At the core, elasticsearch-hadoop integrates two distributed systems: Hadoop, a batch-oriented computing platform and Elasticsearch, a real-time search and analytics engine. From a high-level view both provide a computational component: Hadoop through Map/Reduce and Elasticsearch through its search and aggregation.

elasticsearch-hadoop goal is to connect these two entities so that they can transparently benefit from each other.

Map/Reduce and Shardsedit

A critical component for scalability is parallelism or splitting a task into multiple, smaller ones that execute at the same time, on different nodes in the cluster. The concept is present in both Hadoop through its splits (the number of parts in which a source or input can be divided) and Elasticsearch through shards (the number of parts in which a index is divided into).

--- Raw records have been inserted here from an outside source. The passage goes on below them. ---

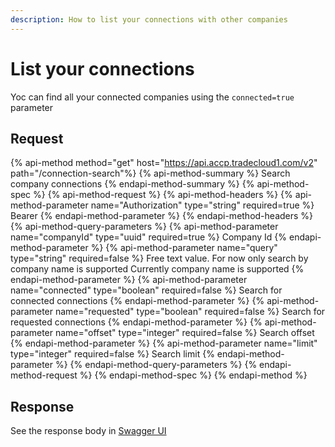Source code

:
 ```yaml
---
description: How to list your connections with other companies
---
```


# List your connections
Yoc can find all your connected companies using the `connected=true` parameter

## Request

{% api-method method="get" host="https://api.accp.tradecloud1.com/v2" path="/connection-search"%} 
{% api-method-summary %} Search company connections {% endapi-method-summary %}
{% api-method-spec %} 
{% api-method-request %} 
{% api-method-headers %} 
{% api-method-parameter name="Authorization" type="string" required=true %} Bearer <Authentication token> {% endapi-method-parameter %} 
{% endapi-method-headers %}
{% api-method-query-parameters %} 
{% api-method-parameter name="companyId" type="uuid" required=true %} Company Id {% endapi-method-parameter %}
{% api-method-parameter name="query" type="string" required=false %} 
Free text value. 
For now only search by company name is supported
Currently company name is supported {% endapi-method-parameter %}
{% api-method-parameter name="connected" type="boolean" required=false %} Search for connected connections {% endapi-method-parameter %}
{% api-method-parameter name="requested" type="boolean" required=false %} Search for requested connections {% endapi-method-parameter %}
{% api-method-parameter name="offset" type="integer" required=false %} Search offset {% endapi-method-parameter %}
{% api-method-parameter name="limit" type="integer" required=false %} Search limit {% endapi-method-parameter %}
{% endapi-method-query-parameters %} 
{% endapi-method-request %}
{% endapi-method-spec %}
{% endapi-method %}

## Response

See the response body in [Swagger UI](https://swagger-ui.accp.tradecloud1.com/?url=https://api.accp.tradecloud1.com/v2/connection-search/specs.yaml#/connection-search/searchConnectionsRoute)
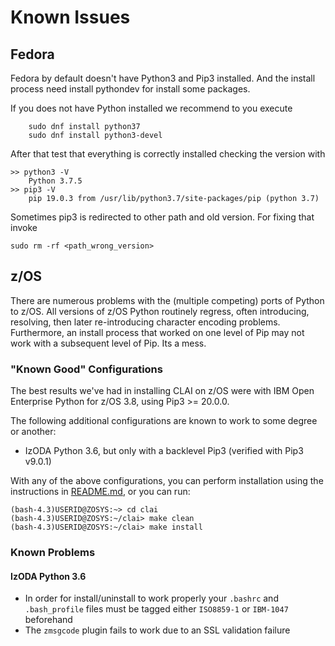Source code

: # Known Issues

## Fedora

Fedora by default doesn't have Python3 and Pip3 installed. And the install process need install pythondev for install some packages.

If you does not have Python installed we recommend to you execute

```commandline
    sudo dnf install python37
    sudo dnf install python3-devel
```

After that test that everything is correctly installed checking the version with

```commandline
>> python3 -V 
    Python 3.7.5
>> pip3 -V
    pip 19.0.3 from /usr/lib/python3.7/site-packages/pip (python 3.7)
```

Sometimes pip3 is redirected to other path and old version. For fixing that invoke

```commandline
sudo rm -rf <path_wrong_version>
```

## z/OS

There are numerous problems with the (multiple competing) ports of Python to
z/OS.  All versions of z/OS Python routinely regress, often introducing,
resolving, then later re-introducing character encoding problems.  Furthermore,
an install process that worked on one level of Pip may not work with a
subsequent level of Pip.  Its a mess.

### "Known Good" Configurations

The best results we've had in installing CLAI on z/OS were with IBM Open
Enterprise Python for z/OS 3.8, using Pip3 >= 20.0.0.

The following additional configurations are known to work to some degree or
another:

+ IzODA Python 3.6, but only with a backlevel Pip3 (verified with Pip3 v9.0.1)

With any of the above configurations, you can perform installation using the
instructions in [README.md](README.md), or you can run:

```commandline
(bash-4.3)USERID@ZOSYS:~> cd clai
(bash-4.3)USERID@ZOSYS:~/clai> make clean
(bash-4.3)USERID@ZOSYS:~/clai> make install
```

### Known Problems

#### IzODA Python 3.6

+ In order for install/uninstall to work properly your `.bashrc` and
  `.bash_profile` files must be tagged either `ISO8859-1` or `IBM-1047`
  beforehand
+ The `zmsgcode` plugin fails to work due to an SSL validation failure
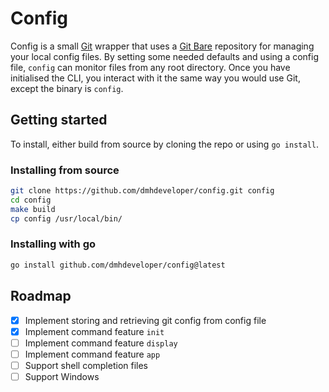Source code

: # Config

Config is a small [Git][1] wrapper that uses a [Git Bare][2] repository for managing your local config files.
By setting some needed defaults and using a config file, `config` can monitor files from any root directory.
Once you have initialised the CLI, you interact with it the same way you would use Git, except the binary is `config`.

## Getting started

To install, either build from source by cloning the repo or using `go install`.

### Installing from source

```sh
git clone https://github.com/dmhdeveloper/config.git config
cd config
make build
cp config /usr/local/bin/
```

### Installing with go

```sh
go install github.com/dmhdeveloper/config@latest
```

## Roadmap

- [x] Implement storing and retrieving git config from config file
- [x] Implement command feature `init`
- [ ] Implement command feature `display`
- [ ] Implement command feature `app`
- [ ] Support shell completion files
- [ ] Support Windows

[1]: https://git-scm.com/
[2]: https://git-scm.com/docs/git-init#Documentation/git-init.txt---bare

In short, roughly speaking more input splits means more tasks that can read at the same time, different parts of the source. More shards means more buckets from which to read an index content (at the same time).

As such, elasticsearch-hadoop uses splits and shards as the main drivers behind the number of tasks executed within the Hadoop and Elasticsearch clusters as they have a direct impact on parallelism.

Hadoop splits as well as Elasticsearch shards play an important role regarding a system behavior - we recommend familiarizing with the two concepts to get a better understanding of your system runtime semantics.

Reading from Elasticsearchedit

Shards play a critical role when reading information from Elasticsearch. Since it acts as a source, elasticsearch-hadoop will create one Hadoop InputSplit per Elasticsearch shard; that is given a query that works against index I, elasticsearch-hadoop will dynamically discover the number of shards backing I and then for each shard will create an input split (which will determine the number of Hadoop tasks to be executed). With the default settings, Elasticsearch uses 5 primary shards per index which will result in the same number of tasks on the Hadoop side for each query.

elasticsearch-hadoop does not query the same shards - it iterates through all of them (primaries and replicas) using a round-robin approach. To avoid data duplication, only one shard is used from each shard group (primary and replicas).

A common concern (read optimization) for improving performance is to increase the number of shards and thus increase the number of tasks on the Hadoop side. Unless such gains are demonstrated through benchmarks, we recommend against such a measure since in most cases, an Elasticsearch shard can easily handle data streaming to a Hadoop task.

Writing to Elasticsearchedit

Writing to Elasticsearch is driven by the number of input splits (or Hadoop tasks) available. elasticsearch-hadoop detects the number of (primary) shards where the write will occur and distribute the writes between these. The more splits are available, the more mappers/reducers can write data in parallel to Elasticsearch.

Data co-locationedit

Whenever possible, elasticsearch-hadoop shares the Elasticsearch cluster information with Hadoop to facilitate data co-location. In practice, this means whenever data is read from Elasticsearch, the source nodes IPs are passed on to Hadoop to optimize task execution. If co-location is desired/possible, hosting the Elasticsearch and Hadoop clusters within the same rack will provide significant network savings.